### WHAT TO PRODUCE
Where a line of the records holds the string "định", copy that line.

[Stored data entries]
━━━━━━━━━━━━━━━━

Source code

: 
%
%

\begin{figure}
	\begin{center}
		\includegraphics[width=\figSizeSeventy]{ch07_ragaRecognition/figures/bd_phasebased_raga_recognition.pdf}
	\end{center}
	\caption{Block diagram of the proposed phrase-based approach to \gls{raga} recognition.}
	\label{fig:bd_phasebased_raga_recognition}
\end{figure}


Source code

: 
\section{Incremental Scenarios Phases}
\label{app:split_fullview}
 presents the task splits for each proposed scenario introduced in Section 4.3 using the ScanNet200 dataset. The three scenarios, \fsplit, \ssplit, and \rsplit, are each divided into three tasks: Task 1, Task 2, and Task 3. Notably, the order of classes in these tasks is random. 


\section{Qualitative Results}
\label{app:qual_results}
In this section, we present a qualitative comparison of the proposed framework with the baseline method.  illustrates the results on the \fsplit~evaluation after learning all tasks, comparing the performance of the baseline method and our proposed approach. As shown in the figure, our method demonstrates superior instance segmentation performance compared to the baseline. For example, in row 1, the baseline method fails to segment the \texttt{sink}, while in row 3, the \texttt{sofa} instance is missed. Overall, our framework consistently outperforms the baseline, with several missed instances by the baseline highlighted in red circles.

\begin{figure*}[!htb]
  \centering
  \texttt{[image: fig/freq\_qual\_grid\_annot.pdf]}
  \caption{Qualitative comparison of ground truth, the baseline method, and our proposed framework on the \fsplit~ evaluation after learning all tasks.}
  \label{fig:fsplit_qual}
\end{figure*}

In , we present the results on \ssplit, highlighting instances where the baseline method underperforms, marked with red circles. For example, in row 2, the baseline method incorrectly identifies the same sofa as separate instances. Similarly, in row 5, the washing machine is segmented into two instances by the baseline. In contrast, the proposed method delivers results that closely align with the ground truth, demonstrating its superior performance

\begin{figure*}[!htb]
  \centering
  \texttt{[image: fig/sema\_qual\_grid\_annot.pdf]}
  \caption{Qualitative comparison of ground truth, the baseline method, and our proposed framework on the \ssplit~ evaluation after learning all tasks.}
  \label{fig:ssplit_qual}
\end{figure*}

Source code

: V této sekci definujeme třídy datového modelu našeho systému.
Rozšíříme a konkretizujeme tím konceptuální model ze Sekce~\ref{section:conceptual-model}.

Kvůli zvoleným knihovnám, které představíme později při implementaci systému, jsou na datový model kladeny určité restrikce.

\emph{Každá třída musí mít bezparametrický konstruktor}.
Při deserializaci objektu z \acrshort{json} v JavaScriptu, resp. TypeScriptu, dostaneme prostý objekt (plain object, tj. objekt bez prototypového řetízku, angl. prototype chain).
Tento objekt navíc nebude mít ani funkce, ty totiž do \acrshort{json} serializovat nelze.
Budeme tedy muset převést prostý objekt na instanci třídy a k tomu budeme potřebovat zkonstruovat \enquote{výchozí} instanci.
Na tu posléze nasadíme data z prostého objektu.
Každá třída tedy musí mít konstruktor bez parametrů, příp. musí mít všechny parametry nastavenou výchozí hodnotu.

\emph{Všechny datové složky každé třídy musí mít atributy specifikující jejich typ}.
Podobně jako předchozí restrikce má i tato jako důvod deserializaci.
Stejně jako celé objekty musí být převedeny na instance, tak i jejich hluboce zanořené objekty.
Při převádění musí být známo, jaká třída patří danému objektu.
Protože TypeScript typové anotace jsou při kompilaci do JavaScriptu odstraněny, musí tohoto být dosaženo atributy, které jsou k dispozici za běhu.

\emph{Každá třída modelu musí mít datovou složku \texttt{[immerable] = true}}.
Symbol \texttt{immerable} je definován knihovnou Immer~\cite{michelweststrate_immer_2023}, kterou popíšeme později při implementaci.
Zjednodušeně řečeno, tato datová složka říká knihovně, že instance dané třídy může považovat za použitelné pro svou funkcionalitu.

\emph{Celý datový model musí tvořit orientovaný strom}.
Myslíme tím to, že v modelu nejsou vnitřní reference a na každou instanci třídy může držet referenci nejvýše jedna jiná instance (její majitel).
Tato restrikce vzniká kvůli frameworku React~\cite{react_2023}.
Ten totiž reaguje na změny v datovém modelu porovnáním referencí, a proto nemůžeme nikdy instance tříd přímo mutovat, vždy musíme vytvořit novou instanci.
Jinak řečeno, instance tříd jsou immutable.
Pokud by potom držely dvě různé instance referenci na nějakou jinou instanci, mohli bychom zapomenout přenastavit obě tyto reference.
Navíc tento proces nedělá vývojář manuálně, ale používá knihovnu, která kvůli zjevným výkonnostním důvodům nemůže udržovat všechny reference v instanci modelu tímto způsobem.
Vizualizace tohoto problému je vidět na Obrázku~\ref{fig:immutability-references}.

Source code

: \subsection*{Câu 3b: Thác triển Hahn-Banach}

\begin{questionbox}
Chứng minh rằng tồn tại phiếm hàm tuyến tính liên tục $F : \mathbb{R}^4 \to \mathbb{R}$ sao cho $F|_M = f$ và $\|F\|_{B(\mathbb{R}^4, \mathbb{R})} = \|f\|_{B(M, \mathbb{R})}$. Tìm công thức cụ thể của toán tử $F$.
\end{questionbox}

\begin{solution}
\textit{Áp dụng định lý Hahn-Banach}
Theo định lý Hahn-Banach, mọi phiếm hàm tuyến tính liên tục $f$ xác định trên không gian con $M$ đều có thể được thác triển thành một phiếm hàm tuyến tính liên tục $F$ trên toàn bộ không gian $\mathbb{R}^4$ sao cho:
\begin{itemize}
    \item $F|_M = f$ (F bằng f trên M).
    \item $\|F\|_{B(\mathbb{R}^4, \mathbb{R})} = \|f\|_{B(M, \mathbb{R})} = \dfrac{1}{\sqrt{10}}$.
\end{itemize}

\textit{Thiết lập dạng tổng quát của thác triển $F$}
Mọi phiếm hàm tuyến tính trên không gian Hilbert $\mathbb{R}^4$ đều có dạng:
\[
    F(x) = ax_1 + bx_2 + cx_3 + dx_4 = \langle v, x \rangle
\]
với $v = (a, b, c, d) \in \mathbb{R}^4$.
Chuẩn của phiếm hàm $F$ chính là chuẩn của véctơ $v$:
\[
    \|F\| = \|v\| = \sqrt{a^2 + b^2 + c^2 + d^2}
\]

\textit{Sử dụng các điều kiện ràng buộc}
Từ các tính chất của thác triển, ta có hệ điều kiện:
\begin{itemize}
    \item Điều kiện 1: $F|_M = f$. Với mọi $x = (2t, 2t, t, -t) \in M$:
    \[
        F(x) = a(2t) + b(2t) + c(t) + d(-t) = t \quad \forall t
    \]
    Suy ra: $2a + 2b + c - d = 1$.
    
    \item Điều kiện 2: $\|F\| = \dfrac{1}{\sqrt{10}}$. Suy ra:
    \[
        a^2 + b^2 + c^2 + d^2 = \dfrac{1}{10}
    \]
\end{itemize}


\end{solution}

━━━━━━━━━━━━━━━━

### RESULT
\textit{Áp dụng định lý Hahn-Banach}
Theo định lý Hahn-Banach, mọi phiếm hàm tuyến tính liên tục $f$ xác định trên không gian con $M$ đều có thể được thác triển thành một phiếm hàm tuyến tính liên tục $F$ trên toàn bộ không gian $\mathbb{R}^4$ sao cho:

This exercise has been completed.